Roald dahl, flying profiteroles & other near misses

Browsing through the second hand bookstore, my interest settled first upon a number of typically bland self-help titles. My gaze moved rapidly onto the religious section which was always a favourite for me. But Noam Chomsky’s book did not merit the price attached to it. Still my interest waned and I walked out of the shop with nothing in hand. A final glance at the window display and my eyes caught sight of a young woman trekking across the African savannah. I tried to remember if it was indeed Fyfona Campbell who was so rudely heckled by Roald Dahl at our reunion dinner in 1985. I bought the book, ‘On Foot Through Africa’ through no desire to actually read it. I just wanted to verify if it was her or not.
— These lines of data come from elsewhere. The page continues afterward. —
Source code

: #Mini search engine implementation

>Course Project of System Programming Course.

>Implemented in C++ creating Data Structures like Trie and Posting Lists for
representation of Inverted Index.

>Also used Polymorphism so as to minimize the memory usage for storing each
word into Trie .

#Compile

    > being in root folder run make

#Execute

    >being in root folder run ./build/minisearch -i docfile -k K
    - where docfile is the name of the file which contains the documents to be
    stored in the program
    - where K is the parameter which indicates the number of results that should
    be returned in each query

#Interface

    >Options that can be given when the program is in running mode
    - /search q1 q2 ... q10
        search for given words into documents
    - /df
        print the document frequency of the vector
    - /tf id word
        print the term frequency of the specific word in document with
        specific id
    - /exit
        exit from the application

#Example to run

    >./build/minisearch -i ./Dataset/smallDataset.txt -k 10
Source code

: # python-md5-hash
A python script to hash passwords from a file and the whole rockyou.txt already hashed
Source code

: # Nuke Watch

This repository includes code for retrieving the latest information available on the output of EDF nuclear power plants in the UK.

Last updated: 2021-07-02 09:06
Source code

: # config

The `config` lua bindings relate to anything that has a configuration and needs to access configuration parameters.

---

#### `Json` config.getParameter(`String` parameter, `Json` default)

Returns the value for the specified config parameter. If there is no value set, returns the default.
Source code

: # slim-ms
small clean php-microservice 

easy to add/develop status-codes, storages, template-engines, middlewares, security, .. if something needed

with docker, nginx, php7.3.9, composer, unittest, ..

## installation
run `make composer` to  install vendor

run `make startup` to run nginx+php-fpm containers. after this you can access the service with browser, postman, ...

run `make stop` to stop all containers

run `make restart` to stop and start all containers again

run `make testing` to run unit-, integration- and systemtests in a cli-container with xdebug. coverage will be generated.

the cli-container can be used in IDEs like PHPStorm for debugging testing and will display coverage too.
Our six-week expedition to the Lyngen Alps, somewhere just above the arctic circle was over all too quickly. It was September 1984, and the majority of us ‘Young Explorers’ had returned to the UK to start our first year at universities. The call to dine with royalty and a group of veteran explorers was received later in the year and we reconvened at the Royal Geographical Society one sunny but cold day in January 1985.

I remember very little of the lecture itself, since lectures were now a staple diet. All I wanted to do was to eat, drink and laugh the evening away with my old comrades. These were comrades with whom I had been trapped for days on snow drifts and ice capped mountains. We had been roped together on glaciers and plunged into creaking, moving crevasses. We had toiled day after day delivering survival rations, up and down scree slopes, walls of ice and mountain tops, to our erstwhile compatriots and expedition scientists. I was young and impressionable at the time and these had been intense days. We were now about to celebrate our achievements and to say goodbye one final time.

Sitting down in the oak paneled dining hall, I was more than aware of the rowdy bunch of septuagenarians sitting right behind me and I was reliably informed the man sitting just a few feet away was, the now legendary, Roald Dahl. At the time, I had a vague knowledge of his works but knew little of his reputation. The noise generated by Roald Dahl and the ‘Young Explorers’ of 1934 far exceeded anything us young whippersnappers were capable of. And we still maintained a degree of respect for our elders and betters. They held no such sentiments and were completely unfettered by any discernable social etiquette. As the keynote speaker told us of the night her Land-Rover and back up team of two male mechanics slipped off into the darkness leaving her stranded in the African desert, Roald Dahl shouted out across the floor – ‘with a face like yours I am not surprised!’. There was uproarious laughter on the table behind me. It was an age before political correctness had fully taken root, though most of us youngsters were nevertheless quietly shocked by Roald Dahl’s outburst.

Later in the evening as the final course was served up the noise in the far corner of the hall was rising distinctly. Then suddenly another elderly gentleman stood up, stiff and erect, exclaiming in the most indelible and punctuated up class accent – ‘my wife…. has been hit by a Flying Profiterole…. and I do not expect this to happen again’. At which point he promptly dusted himself off and sat down again. His poor wife clearly hoped to avoid such embarrassment and would have made nothing of it knowing all too well what was about to happen. And surely as the sun rises in the east and sets in the west a barrage of profiteroles flew into the air. Moments later our stern gentleman rose once more to explain – ‘my wife has been hit by another Flying Profiterol and we are now leaving’. It was a riot and a joy to behold.

We later retired to an ante-room where our royal guest and patron circled the room discussing all things technical with the young explorers but I was just a little too inebriated to be much interested in the difference between plastic and leather snow boots.

Over twenty years later I found myself inadvertently discussing celebrity encounters and ‘near misses’ with our procurement agent over dinner in a quiet restaurant in Addis Ababa, Ethiopia. Many years ago, Suki had apparently been talking to a rather flirtatious member of the royal family about the relative merits of different types of alpine footwear at a reunion dinner at …at … and as she struggled to fill in the details I was able to finish off her sentence… at … the Royal Geographical Society, BSES Lyngen Alps Reunion Dinner 1985. Her amazement was matched by all the other guests around the table. And I was just a little shocked myself to discover that Suki, with whom I had been working so closely now for six months, had in fact, probably shared a tent with me and others, somewhere long ago, on a snow drift in the arctic circle. Those glorious days of our youth.